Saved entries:
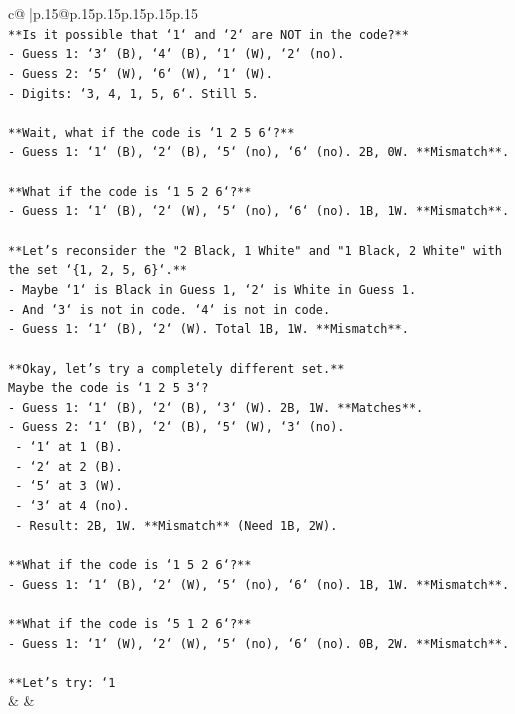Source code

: \documentclass{article}
\begin{document}
{\begin{supertabular}{c@{$\;$}|p{.15\linewidth}@{}p{.15\linewidth}p{.15\linewidth}p{.15\linewidth}p{.15\linewidth}p{.15\linewidth}}
{{{\\ 
\texttt{**Is it possible that `1` and `2` are NOT in the code?**} \\
\texttt{{-} Guess 1: `3` (B), `4` (B), `1` (W), `2` (no).} \\
\texttt{{-} Guess 2: `5` (W), `6` (W), `1` (W).} \\
\texttt{{-} Digits: `3, 4, 1, 5, 6`. Still 5.} \\
\\ 
\texttt{**Wait, what if the code is `1 2 5 6`?**} \\
\texttt{{-} Guess 1: `1` (B), `2` (B), `5` (no), `6` (no). 2B, 0W. **Mismatch**.} \\
\\ 
\texttt{**What if the code is `1 5 2 6`?**} \\
\texttt{{-} Guess 1: `1` (B), `2` (W), `5` (no), `6` (no). 1B, 1W. **Mismatch**.} \\
\\ 
\texttt{**Let's reconsider the "2 Black, 1 White" and "1 Black, 2 White" with the set `\{1, 2, 5, 6\}`.**} \\
\texttt{{-} Maybe `1` is Black in Guess 1, `2` is White in Guess 1.} \\
\texttt{{-} And `3` is not in code. `4` is not in code.} \\
\texttt{{-} Guess 1: `1` (B), `2` (W). Total 1B, 1W. **Mismatch**.} \\
\\ 
\texttt{**Okay, let's try a completely different set.**} \\
\texttt{Maybe the code is `1 2 5 3`?} \\
\texttt{{-} Guess 1: `1` (B), `2` (B), `3` (W). 2B, 1W. **Matches**.} \\
\texttt{{-} Guess 2: `1` (B), `2` (B), `5` (W), `3` (no).} \\
\texttt{    {-} `1` at 1 (B).} \\
\texttt{    {-} `2` at 2 (B).} \\
\texttt{    {-} `5` at 3 (W).} \\
\texttt{    {-} `3` at 4 (no).} \\
\texttt{    {-} Result: 2B, 1W. **Mismatch** (Need 1B, 2W).} \\
\\ 
\texttt{**What if the code is `1 5 2 6`?**} \\
\texttt{{-} Guess 1: `1` (B), `2` (W), `5` (no), `6` (no). 1B, 1W. **Mismatch**.} \\
\\ 
\texttt{**What if the code is `5 1 2 6`?**} \\
\texttt{{-} Guess 1: `1` (W), `2` (W), `5` (no), `6` (no). 0B, 2W. **Mismatch**.} \\
\\ 
\texttt{**Let's try: `1} \\
            }
        }
    }
    & & \\ \\


\end{supertabular}}
\end{document}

The task:
Exactly as given, transcribe every line of the data, but not its images.

Answer section:
Source code

: \documentclass{article}
\begin{document}
{\begin{supertabular}{c@{$\;$}|p{.15\linewidth}@{}p{.15\linewidth}p{.15\linewidth}p{.15\linewidth}p{.15\linewidth}p{.15\linewidth}}
{{{\\ 
\texttt{**Is it possible that `1` and `2` are NOT in the code?**} \\
\texttt{{-} Guess 1: `3` (B), `4` (B), `1` (W), `2` (no).} \\
\texttt{{-} Guess 2: `5` (W), `6` (W), `1` (W).} \\
\texttt{{-} Digits: `3, 4, 1, 5, 6`. Still 5.} \\
\\ 
\texttt{**Wait, what if the code is `1 2 5 6`?**} \\
\texttt{{-} Guess 1: `1` (B), `2` (B), `5` (no), `6` (no). 2B, 0W. **Mismatch**.} \\
\\ 
\texttt{**What if the code is `1 5 2 6`?**} \\
\texttt{{-} Guess 1: `1` (B), `2` (W), `5` (no), `6` (no). 1B, 1W. **Mismatch**.} \\
\\ 
\texttt{**Let's reconsider the "2 Black, 1 White" and "1 Black, 2 White" with the set `\{1, 2, 5, 6\}`.**} \\
\texttt{{-} Maybe `1` is Black in Guess 1, `2` is White in Guess 1.} \\
\texttt{{-} And `3` is not in code. `4` is not in code.} \\
\texttt{{-} Guess 1: `1` (B), `2` (W). Total 1B, 1W. **Mismatch**.} \\
\\ 
\texttt{**Okay, let's try a completely different set.**} \\
\texttt{Maybe the code is `1 2 5 3`?} \\
\texttt{{-} Guess 1: `1` (B), `2` (B), `3` (W). 2B, 1W. **Matches**.} \\
\texttt{{-} Guess 2: `1` (B), `2` (B), `5` (W), `3` (no).} \\
\texttt{    {-} `1` at 1 (B).} \\
\texttt{    {-} `2` at 2 (B).} \\
\texttt{    {-} `5` at 3 (W).} \\
\texttt{    {-} `3` at 4 (no).} \\
\texttt{    {-} Result: 2B, 1W. **Mismatch** (Need 1B, 2W).} \\
\\ 
\texttt{**What if the code is `1 5 2 6`?**} \\
\texttt{{-} Guess 1: `1` (B), `2` (W), `5` (no), `6` (no). 1B, 1W. **Mismatch**.} \\
\\ 
\texttt{**What if the code is `5 1 2 6`?**} \\
\texttt{{-} Guess 1: `1` (W), `2` (W), `5` (no), `6` (no). 0B, 2W. **Mismatch**.} \\
\\ 
\texttt{**Let's try: `1} \\
            }
        }
    }
    & & \\ \\


\end{supertabular}}
\end{document}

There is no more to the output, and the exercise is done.